Now, if you’ve been reading us for a while, you know I’m a big Captain America fan. I own a Captain America & the Avengers Data East Arcade Cabinet that is displayed prominently in my home and I have all sorts of Capt knick-knacks to boot. I was pretty happy with Captain America Pinball, and Marvel vs. Capcom 3, but was it even remotely possible that Steve Rogers could star in three really well made games in a single calendar year? Especially with the Sega/Marvel movie curse looming over this game’s head? There’s only one way to find out.
Captain America is an odd game from beginning to end, mainly because it is basically Batman: Arkham Asylum with Captain America enemies and characters. The story is the one area where the game doesn’t seem to be a direct rip-off of it, but the parallels are there once you know to look for them.

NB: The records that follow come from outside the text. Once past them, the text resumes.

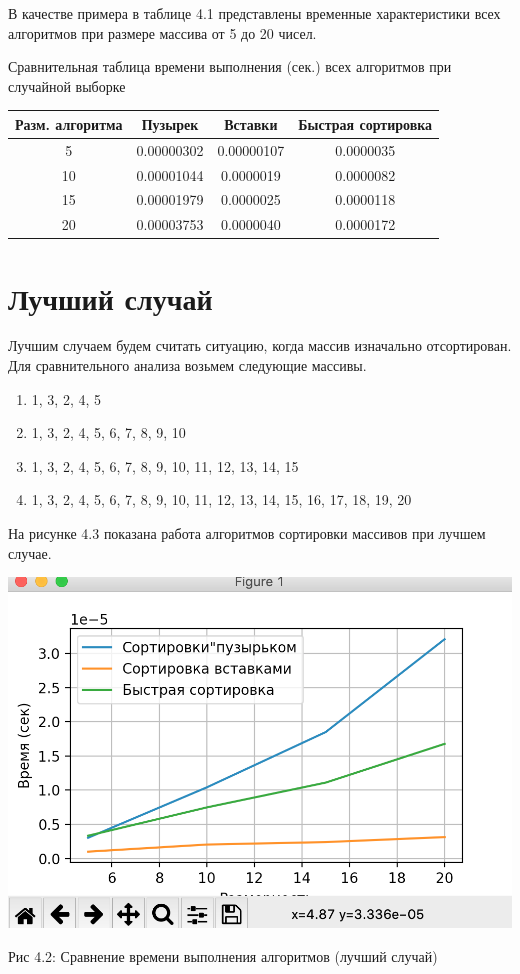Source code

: \documentclass[12pt]{report}
\begin{document}
В качестве примера в таблице 4.1 представлены временные характеристики всех алгоритмов при размере массива от 5 до 20 чисел.

\begin{center}
	\centering
	\caption{Сравнительная таблица времени выполнения (сек.) всех алгоритмов при случайной выборке}
	\begin{tabular}{|c c c c|}
		\hline
		Разм. алгоритма & Пузырек & Вставки & Быстрая сортировка  \\ [0.5ex] 
 		\hline\hline
		5 & 0.00000302 & 0.00000107 & 0.0000035\\
 		\hline
 		10 & 0.00001044 & 0.0000019 & 0.0000082\\
 		\hline
 		15 & 0.00001979 & 0.0000025 & 0.0000118\\
 		\hline
		20 & 0.00003753 & 0.0000040 & 0.0000172\\
		\hline
		\end{tabular}
\end{center} 

\newpage
\section{Лучший случай}

Лучшим случаем будем считать ситуацию, когда массив изначально отсортирован. Для сравнительного анализа возьмем следующие массивы.
\begin{enumerate}
\item 1, 3, 2, 4, 5
\item 1, 3, 2, 4, 5, 6, 7, 8, 9, 10
\item 1, 3, 2, 4, 5, 6, 7, 8, 9, 10, 11, 12, 13, 14, 15
\item 1, 3, 2, 4, 5, 6, 7, 8, 9, 10, 11, 12, 13, 14, 15, 16, 17, 18, 19, 20
\end{enumerate}

На рисунке 4.3 показана работа алгоритмов сортировки массивов при лучшем случае.


\begin{center}
		\includegraphics[scale=0.6]{pics/Best.png}
		
			Рис 4.2: Сравнение времени выполнения алгоритмов (лучший случай)
\end{center}
\end{document}
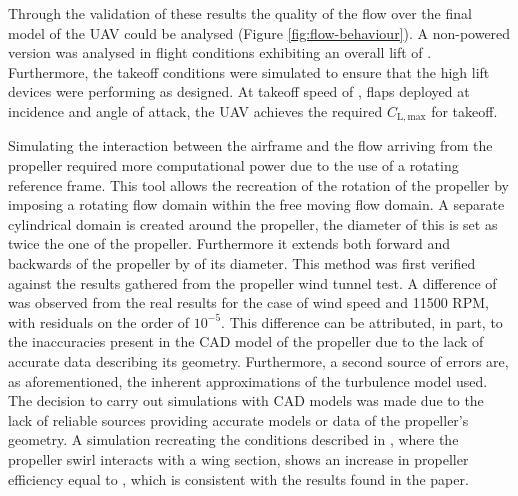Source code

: \documentclass[../../main.tex]{subfiles}
\begin{document}

Through the validation of these results the quality of the flow over the final model of the UAV could be analysed (Figure \ref{fig:flow-behaviour}).
A non-powered version was analysed in flight conditions exhibiting an overall lift of .
Furthermore, the takeoff conditions were simulated to ensure that the high lift devices were performing as designed.
At takeoff speed of , flaps deployed at  incidence and  angle of attack, the UAV achieves the required $C_\mathrm{L,max}$ for takeoff. 


Simulating the interaction between the airframe and the flow arriving from the propeller required more computational power due to the use of a rotating reference frame.
This tool allows the recreation of the rotation of the propeller by imposing a rotating flow domain within the free moving flow domain.
A separate cylindrical domain is created around the propeller, the diameter of this is set as twice the one of the propeller.
Furthermore it extends both forward and backwards of the propeller by  of its diameter.
This method was first verified against the results gathered from the propeller wind tunnel test.
A difference of  was observed from the real results for the case of  wind speed and 11500 RPM, with residuals on the order of $10^{-5}$.
This difference can be attributed, in part, to the inaccuracies present in the CAD model of the propeller due to the lack of accurate data describing its geometry.
Furthermore, a second source of errors are, as aforementioned, the inherent approximations of the turbulence model used.
The decision to carry out simulations with CAD models was made due to the lack of reliable sources providing accurate models or data of the propeller's geometry.
A simulation recreating the conditions described in \cite{kroo-86}, where the propeller swirl interacts with a wing section, shows an increase in propeller efficiency equal to , which is consistent with the results found in the paper.

\end{document}
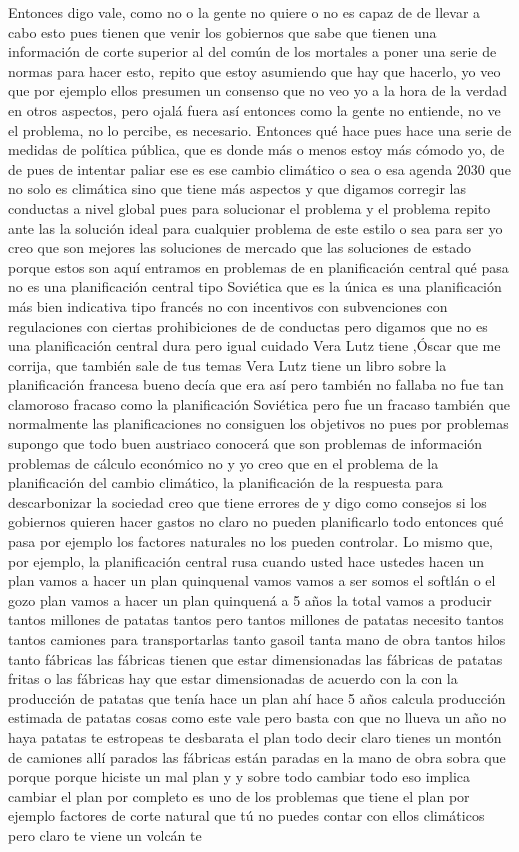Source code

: Entonces digo vale, como no o la gente no quiere o no es capaz de de llevar a cabo esto pues tienen que venir los gobiernos que sabe que tienen una información de corte superior al del común de los mortales a poner una serie de normas para hacer esto, repito que estoy asumiendo que hay que hacerlo, yo veo que por ejemplo ellos presumen un consenso que no veo yo a la hora de la verdad en otros aspectos, pero ojalá fuera así entonces como la gente no entiende, no ve el problema, no lo percibe, es necesario. Entonces qué hace pues hace una serie de medidas de política pública, que es donde más o menos estoy más cómodo yo, de de pues de intentar paliar ese es ese cambio climático o sea o esa agenda 2030 que no solo es climática sino que tiene más aspectos y que digamos corregir las conductas a nivel global pues para solucionar el problema y el problema repito ante las la solución ideal para cualquier problema de este estilo o sea para ser yo creo que son mejores las soluciones de mercado que las soluciones de estado porque estos son aquí entramos en problemas de en planificación central qué pasa no es una planificación central tipo Soviética que es la única es una planificación más bien indicativa tipo francés no con incentivos con subvenciones con regulaciones con ciertas prohibiciones de de conductas pero digamos que no es una planificación central dura pero igual cuidado Vera Lutz tiene ,Óscar que me corrija, que también sale de tus temas  Vera Lutz tiene un libro sobre la planificación francesa bueno decía que era así pero también no fallaba no fue tan clamoroso fracaso como la planificación Soviética pero fue un fracaso también que normalmente las planificaciones no consiguen los objetivos no pues por problemas supongo que todo buen austriaco conocerá que son problemas de información problemas de cálculo económico no y yo creo que en el problema de la planificación del cambio climático, la planificación de la respuesta para descarbonizar la sociedad creo que tiene errores de y digo como consejos si los gobiernos quieren hacer gastos no claro no pueden planificarlo todo entonces qué pasa por ejemplo los factores naturales no los pueden controlar. Lo mismo que, por ejemplo, la planificación central rusa cuando usted hace ustedes hacen un plan vamos a hacer un plan quinquenal vamos vamos a ser somos el softlán o el gozo plan vamos a hacer un plan quinquená a 5 años la total vamos a producir tantos millones de patatas tantos pero tantos millones de patatas necesito tantos tantos camiones para transportarlas tanto gasoil tanta mano de obra tantos hilos tanto fábricas las fábricas tienen que estar dimensionadas las fábricas de patatas fritas o las fábricas hay que estar dimensionadas de acuerdo con la con la producción de patatas que tenía hace un plan ahí hace 5 años calcula producción estimada de patatas cosas como este vale pero basta con que no llueva un año no haya patatas te estropeas te desbarata el plan todo decir claro tienes un montón de camiones allí parados las fábricas están paradas en la mano de obra sobra que porque porque hiciste un mal plan y y sobre todo cambiar todo eso implica cambiar el plan por completo es uno de los problemas que tiene el plan por ejemplo factores de corte natural que tú no puedes contar con ellos climáticos pero claro te viene un volcán te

The game revolves around a young WWII era Steve Rogers being dropped behind enemy lines in Bavaria at a location known as… Castle Zemo. Capt has been sent here due to strange new Hydra troops that have been deployed on the front lines against the Allies (I know… god only knows why they aren’t NAZIs, but hey). Cap then fights his way through the castle and surrounding village, taking down human experiments gone mad, faux super solider knock offs and Hydra grunts galore. The entire layout and feel of navigating through Castle Zemo is exactly like Batman: Arkham Asylum in how you progress through different areas, handle boss fights and even deal with the fact that it is a super hero all alone in cut off enemy territory (with the occasional cameo of a friend). At times you actually do feel like you are just playing a reskinned Arkham Asylum, yet the story is the least of those familiar areas, as you will soon see.
The game is one straight narrative, but it divides itself into eighteen chapters without breaking any of the action or without any set rhyme or reason. Sometimes a new chapter WILL begin after a boss fight or a loading sequence, but more often than not, one just happens. You’ll only know something has changed once a trophy dings in the upper right hand corner of the screen or when the words “CHAPTER XX… TITLE GOES HERE” shows up in the lower left hand corner.
The game features a lot of Cap’s friends and enemies. Bucky and several of the Howling Commandos (erroneously called the Invaders) show up. Enemies include Arnim Zola (in human form), Baron Von Strucker (so they can use the “Satan’s Claw”, but not Nazis?), Viper in her original Madame Hydra Form and of course, the Red Skull. Baron Zemo, Union Jack and a few others make cameos too. For a Captain America fan, this is pretty sweet, even if the characters aren’t really akin to the comic continuity and are kind of shoved into the movieverse.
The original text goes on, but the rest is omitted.